Exact repetition of a range: find the line containing "多线程执行器可以同时完成多个" and the line containing "- Unique to the User" in the material below, then repeat both and all lines between them, leaving pictures out.

● **DATASET RECORDS**
★ ★ ★ ★

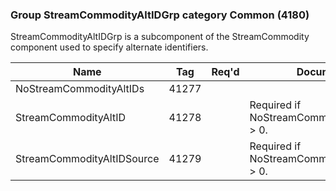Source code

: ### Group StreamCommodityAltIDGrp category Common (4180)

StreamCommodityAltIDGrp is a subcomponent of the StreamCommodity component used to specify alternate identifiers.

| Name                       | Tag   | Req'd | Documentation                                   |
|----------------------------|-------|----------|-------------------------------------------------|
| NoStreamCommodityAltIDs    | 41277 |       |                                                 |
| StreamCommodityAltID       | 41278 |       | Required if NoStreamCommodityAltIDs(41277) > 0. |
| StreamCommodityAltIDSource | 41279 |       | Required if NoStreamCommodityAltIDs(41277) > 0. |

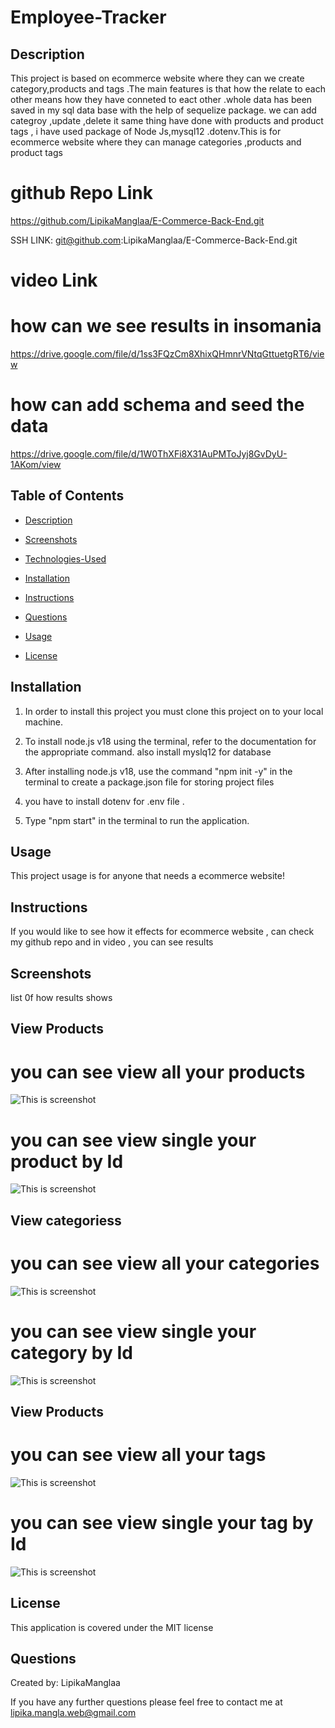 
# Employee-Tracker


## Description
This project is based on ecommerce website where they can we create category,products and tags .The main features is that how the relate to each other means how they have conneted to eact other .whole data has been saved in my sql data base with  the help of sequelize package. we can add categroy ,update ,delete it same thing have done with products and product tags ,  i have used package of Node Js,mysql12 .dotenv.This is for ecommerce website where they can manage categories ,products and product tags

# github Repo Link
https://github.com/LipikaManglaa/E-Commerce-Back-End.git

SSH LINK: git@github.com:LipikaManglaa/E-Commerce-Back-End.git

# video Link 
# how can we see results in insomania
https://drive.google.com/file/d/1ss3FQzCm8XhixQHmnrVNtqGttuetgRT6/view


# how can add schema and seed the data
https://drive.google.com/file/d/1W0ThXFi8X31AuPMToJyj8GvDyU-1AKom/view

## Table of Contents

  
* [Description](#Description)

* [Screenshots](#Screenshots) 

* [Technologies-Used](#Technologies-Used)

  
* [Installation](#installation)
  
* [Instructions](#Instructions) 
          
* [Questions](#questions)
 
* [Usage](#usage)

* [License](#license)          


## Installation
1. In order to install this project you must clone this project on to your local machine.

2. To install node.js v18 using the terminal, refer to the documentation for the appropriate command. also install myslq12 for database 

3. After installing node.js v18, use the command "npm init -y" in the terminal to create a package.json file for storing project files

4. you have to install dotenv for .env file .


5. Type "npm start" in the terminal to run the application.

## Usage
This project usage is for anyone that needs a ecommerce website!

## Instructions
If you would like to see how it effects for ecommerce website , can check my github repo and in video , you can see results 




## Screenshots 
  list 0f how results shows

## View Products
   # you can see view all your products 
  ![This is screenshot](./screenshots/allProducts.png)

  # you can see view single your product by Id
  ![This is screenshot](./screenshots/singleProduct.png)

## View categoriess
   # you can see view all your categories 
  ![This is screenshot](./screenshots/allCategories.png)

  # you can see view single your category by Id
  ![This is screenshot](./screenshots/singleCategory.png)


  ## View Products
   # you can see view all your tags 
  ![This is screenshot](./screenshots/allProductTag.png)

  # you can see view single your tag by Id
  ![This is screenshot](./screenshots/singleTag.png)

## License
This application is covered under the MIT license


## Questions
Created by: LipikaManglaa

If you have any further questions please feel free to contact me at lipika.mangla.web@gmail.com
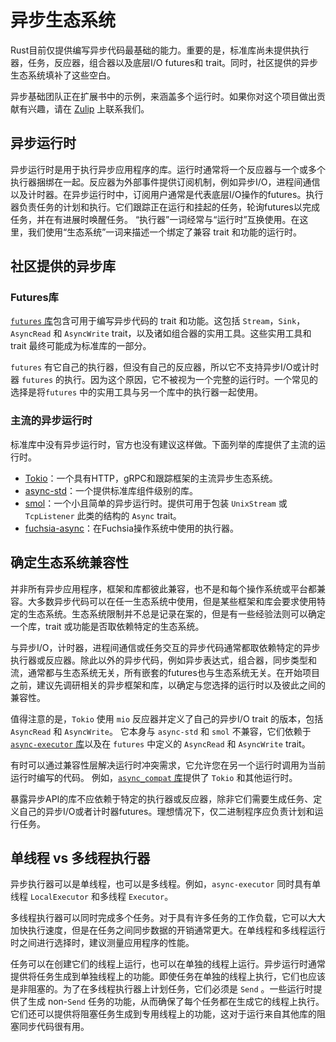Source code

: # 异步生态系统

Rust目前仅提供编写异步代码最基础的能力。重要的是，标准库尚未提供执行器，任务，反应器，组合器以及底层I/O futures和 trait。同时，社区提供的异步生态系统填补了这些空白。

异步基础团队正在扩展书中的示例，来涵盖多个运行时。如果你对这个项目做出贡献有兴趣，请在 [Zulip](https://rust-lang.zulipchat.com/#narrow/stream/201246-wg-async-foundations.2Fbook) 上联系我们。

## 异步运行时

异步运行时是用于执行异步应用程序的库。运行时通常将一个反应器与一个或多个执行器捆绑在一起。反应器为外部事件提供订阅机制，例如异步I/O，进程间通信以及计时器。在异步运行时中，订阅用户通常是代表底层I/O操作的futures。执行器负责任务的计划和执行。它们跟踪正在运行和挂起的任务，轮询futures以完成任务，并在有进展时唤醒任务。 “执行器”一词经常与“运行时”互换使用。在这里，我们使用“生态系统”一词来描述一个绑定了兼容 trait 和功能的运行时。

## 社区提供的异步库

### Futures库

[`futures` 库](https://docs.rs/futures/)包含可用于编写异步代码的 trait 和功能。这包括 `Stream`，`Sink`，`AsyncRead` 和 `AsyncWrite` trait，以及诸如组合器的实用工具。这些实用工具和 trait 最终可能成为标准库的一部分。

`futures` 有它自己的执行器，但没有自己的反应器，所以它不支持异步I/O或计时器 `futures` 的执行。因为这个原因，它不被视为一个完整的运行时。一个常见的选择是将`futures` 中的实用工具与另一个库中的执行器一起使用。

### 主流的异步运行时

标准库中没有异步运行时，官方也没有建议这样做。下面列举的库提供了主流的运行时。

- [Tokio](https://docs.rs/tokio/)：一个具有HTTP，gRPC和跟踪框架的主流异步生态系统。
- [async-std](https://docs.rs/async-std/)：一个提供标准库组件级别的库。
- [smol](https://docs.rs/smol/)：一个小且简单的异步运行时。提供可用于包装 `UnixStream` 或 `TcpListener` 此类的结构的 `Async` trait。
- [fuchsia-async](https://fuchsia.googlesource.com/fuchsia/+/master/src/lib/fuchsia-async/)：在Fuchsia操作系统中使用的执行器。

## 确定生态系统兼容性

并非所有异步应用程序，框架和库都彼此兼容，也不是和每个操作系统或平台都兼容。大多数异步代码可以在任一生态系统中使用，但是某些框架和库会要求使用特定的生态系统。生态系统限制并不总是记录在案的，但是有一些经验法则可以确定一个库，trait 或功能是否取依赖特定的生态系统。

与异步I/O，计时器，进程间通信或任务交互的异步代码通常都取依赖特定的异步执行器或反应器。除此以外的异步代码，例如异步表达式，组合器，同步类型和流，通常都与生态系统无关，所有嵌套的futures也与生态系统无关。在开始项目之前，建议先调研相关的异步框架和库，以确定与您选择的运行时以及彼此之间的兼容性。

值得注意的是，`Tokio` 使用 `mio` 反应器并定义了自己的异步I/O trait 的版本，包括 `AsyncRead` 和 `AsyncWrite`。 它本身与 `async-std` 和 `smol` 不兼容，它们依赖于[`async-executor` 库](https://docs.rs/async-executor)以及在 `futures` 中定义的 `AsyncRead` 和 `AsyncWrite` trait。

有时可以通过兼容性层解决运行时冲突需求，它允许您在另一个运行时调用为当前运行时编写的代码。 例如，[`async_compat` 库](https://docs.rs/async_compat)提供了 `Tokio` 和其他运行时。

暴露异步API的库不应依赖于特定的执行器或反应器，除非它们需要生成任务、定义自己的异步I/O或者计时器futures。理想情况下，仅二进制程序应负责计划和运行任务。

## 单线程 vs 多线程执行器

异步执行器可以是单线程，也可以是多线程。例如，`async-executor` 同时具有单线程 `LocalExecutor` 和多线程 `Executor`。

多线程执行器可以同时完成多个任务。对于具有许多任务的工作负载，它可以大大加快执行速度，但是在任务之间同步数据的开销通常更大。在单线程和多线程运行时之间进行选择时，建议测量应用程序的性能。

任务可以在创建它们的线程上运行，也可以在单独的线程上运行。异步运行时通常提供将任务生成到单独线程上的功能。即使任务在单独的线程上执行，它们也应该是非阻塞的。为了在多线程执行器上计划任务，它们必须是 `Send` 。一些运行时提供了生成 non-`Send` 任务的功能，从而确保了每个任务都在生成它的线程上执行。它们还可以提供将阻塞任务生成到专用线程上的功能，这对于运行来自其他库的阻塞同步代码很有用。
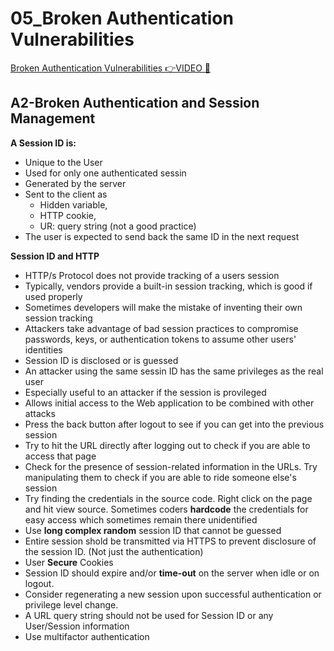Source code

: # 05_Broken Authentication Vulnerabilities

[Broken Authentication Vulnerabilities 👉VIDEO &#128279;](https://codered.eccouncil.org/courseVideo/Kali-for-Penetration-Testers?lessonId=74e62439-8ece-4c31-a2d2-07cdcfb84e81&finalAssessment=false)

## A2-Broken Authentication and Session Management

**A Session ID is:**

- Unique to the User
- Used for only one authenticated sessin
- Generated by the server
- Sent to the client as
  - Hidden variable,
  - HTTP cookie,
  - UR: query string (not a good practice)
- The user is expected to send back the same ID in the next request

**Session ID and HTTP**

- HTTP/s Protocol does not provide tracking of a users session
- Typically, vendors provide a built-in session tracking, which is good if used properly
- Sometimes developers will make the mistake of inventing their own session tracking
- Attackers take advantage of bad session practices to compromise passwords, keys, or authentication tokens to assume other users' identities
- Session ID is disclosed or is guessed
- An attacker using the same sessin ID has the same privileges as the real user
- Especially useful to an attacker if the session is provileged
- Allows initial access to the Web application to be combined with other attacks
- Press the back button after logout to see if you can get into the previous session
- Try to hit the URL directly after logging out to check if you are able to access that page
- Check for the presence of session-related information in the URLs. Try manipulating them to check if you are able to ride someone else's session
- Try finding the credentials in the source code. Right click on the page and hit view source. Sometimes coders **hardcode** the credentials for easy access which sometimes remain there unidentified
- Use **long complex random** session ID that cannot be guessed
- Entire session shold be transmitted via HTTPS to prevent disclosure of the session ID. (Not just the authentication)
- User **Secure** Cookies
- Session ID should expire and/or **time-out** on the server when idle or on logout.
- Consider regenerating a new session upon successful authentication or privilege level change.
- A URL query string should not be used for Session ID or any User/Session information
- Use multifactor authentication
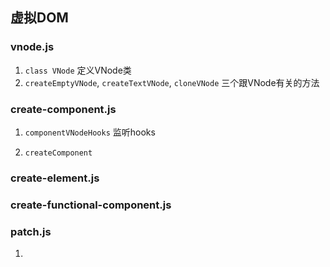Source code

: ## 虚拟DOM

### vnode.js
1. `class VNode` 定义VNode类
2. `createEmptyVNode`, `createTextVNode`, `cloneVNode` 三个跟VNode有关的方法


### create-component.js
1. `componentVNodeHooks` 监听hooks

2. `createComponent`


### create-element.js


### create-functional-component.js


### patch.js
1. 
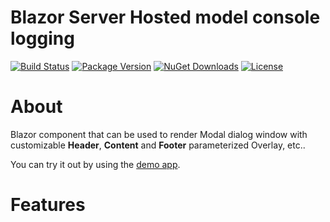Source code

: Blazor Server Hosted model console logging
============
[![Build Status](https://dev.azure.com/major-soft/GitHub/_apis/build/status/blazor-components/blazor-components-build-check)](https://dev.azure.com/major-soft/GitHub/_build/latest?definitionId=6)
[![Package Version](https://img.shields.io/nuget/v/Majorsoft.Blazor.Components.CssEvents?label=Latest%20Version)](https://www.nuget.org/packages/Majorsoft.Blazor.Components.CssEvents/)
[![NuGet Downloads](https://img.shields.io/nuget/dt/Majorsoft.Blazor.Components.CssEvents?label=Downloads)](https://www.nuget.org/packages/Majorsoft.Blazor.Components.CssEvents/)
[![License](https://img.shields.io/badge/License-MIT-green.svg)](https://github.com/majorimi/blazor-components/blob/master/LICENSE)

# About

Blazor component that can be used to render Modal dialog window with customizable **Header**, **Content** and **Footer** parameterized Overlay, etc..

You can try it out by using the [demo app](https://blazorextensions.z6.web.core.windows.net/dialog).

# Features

★ ★ ★ ★

● **ANSWER SPACE**
多线程执行器可以同时完成多个任务。对于具有许多任务的工作负载，它可以大大加快执行速度，但是在任务之间同步数据的开销通常更大。在单线程和多线程运行时之间进行选择时，建议测量应用程序的性能。

任务可以在创建它们的线程上运行，也可以在单独的线程上运行。异步运行时通常提供将任务生成到单独线程上的功能。即使任务在单独的线程上执行，它们也应该是非阻塞的。为了在多线程执行器上计划任务，它们必须是 `Send` 。一些运行时提供了生成 non-`Send` 任务的功能，从而确保了每个任务都在生成它的线程上执行。它们还可以提供将阻塞任务生成到专用线程上的功能，这对于运行来自其他库的阻塞同步代码很有用。
Source code

: # 05_Broken Authentication Vulnerabilities

[Broken Authentication Vulnerabilities 👉VIDEO &#128279;](https://codered.eccouncil.org/courseVideo/Kali-for-Penetration-Testers?lessonId=74e62439-8ece-4c31-a2d2-07cdcfb84e81&finalAssessment=false)

## A2-Broken Authentication and Session Management

**A Session ID is:**

- Unique to the User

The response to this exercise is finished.